I'm experienced in a variety of machine learning applications (including supervised and unsupervised) for galaxy morphological classifications and strong lensing detection. Meanwhile, I am also interested in and building up the abilities of ML applications to other astronomical studies such as data-driven simulations/emulations in imaging and spectroscopic data, lensed-quasar detection, etc.
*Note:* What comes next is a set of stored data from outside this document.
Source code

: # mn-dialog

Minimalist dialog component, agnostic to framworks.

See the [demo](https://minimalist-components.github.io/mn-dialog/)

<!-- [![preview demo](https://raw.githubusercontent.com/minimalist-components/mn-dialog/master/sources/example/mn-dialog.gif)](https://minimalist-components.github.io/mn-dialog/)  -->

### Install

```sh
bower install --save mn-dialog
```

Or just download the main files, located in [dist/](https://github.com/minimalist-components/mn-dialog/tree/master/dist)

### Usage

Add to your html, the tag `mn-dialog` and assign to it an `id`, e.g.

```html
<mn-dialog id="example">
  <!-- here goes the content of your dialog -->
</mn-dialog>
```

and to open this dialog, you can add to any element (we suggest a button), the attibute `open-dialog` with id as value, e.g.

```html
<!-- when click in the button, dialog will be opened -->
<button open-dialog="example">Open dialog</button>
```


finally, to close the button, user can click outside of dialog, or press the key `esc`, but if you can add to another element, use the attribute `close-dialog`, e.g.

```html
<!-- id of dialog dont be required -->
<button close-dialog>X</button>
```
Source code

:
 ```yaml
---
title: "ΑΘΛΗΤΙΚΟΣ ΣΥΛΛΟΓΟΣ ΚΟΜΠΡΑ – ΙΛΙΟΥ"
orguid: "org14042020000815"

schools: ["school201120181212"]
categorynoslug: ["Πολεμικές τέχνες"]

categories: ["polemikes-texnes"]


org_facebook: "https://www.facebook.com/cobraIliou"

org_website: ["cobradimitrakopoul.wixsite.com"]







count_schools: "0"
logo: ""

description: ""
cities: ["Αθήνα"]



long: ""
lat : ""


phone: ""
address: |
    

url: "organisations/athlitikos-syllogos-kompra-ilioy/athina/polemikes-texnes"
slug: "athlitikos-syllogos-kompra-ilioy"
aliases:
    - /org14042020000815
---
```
Astronomically, my research interests include galaxy evolution and formation, dark matter distribution in galaxies, correlation between SMBH and host galaxy, strong lensing and weak lensing.
I am currently working on several projects including:
physical properties extraction from spectroscopic data using ML
spectroscopic redshift estimation using ML
ML galaxy image emulation
machine-defined galaxy morphological classification systems
During my PhD study, I complete a comparison between several common supervised machine learning methods (e.g. k-nearest neighbour, support vector machine, random forest, neural networks, convolutional neural networks, etc) using DES imaging data as input on the morphological classification of galaxies (Cheng et al. 2020a). As the extension of my first project, I am building a galaxy morphology classification catalogue for DES Y3 data (Cheng et al. in Prep.). Meanwhile, I proposed an unsupervised machine learning technique on the detection of galaxy-galaxy strong gravitational lensing (Cheng et al. 2020b). This technique is then improved and used to explore the galaxy morphology using imaging data from the Sloan Digital Sky Survey (SDSS) (Cheng et al. 2020).
At National Tsing Hua University, I worked with Ing-Grey Jiang on the dark matter distribution of early-type galaxies (ETGs) (MSc Thesis). In our study, we assumed a functional total mass-to-light ratio and the numerical solution of a three dimensional Sersic profile in the Jeans equation, and concluded a discovery of 8 ETGs with an insignificant dark matter halo using data from Hubble Space Telescope at 555nm.